I’m in Singapore at the moment, and I randomly happened to pick up a wireless network signal here at the hotel we’re staying at. And voila! Here I am online. I thought I’d drop by to post a brief update. My family and I got here Sunday evening, and on Monday, we got to go by the airport to meet—surprise!—the Texas team I had worked with in the tsunami-affected area. The kind of situation we worked in really creates bonds between people, and these three students have become some of my closest friends now. It was wonderful to get to see them again after having worked with them for the last three weeks. I got to hear how their last few days were there, and we got to talk over some of our experiences together. My family and I took them out to eat, ran by a shop or two, and took them back to the airport for their flight back to the States. I’ll get to see them again in Dallas in a few days, hopefully, which will be really nice.

Since then, my family’s spent a lot of good time together; we’ve seen a couple of movies, done a little shopping, eaten at great restaurants, and just generally spent a lot of good time together.

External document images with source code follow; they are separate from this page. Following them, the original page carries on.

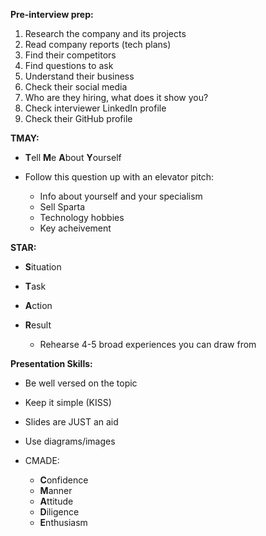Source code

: **Pre-interview prep:**

1) Research the company and its projects
2) Read company reports (tech plans)
3) Find their competitors
4) Find questions to ask
5) Understand their business
6) Check their social media
7) Who are they hiring, what does it show you?
8) Check interviewer LinkedIn profile
9) Check their GitHub profile

**TMAY:**

- **T**ell **M**e **A**bout **Y**ourself
- Follow this question up with an elevator pitch:
 
  - Info about yourself and your specialism
  - Sell Sparta
  - Technology hobbies
  - Key acheivement

**STAR:**

- **S**ituation
- **T**ask
- **A**ction
- **R**esult
 
   - Rehearse 4-5 broad experiences you can draw from
  
  
 **Presentation Skills:**
 
 - Be well versed on the topic
 - Keep it simple (KISS)
 - Slides are JUST an aid
 - Use diagrams/images
 - CMADE:
    
   - **C**onfidence
   - **M**anner
   - **A**ttitude
   - **D**iligence
   - **E**nthusiasm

I really appreciated my family’s willingness and sacrifice in letting me go off for three weeks to help with tsunami-relief work, and I am really cherishing these last few days we have here together. My parents are both such wonderful people who give me living examples every day of what it means to love and serve the Lord. And my sister is one of the sweetest girls I know; I am so proud of the young woman she is becoming.

Well, that’s most of my news for now. I’m about to put up another post with a little more news about some of the work I did in the tsunami-affected area, so maybe that will give you a brief summary of those three weeks. Thanks so much for keeping up with me! I appreciate all your prayers and love. God bless!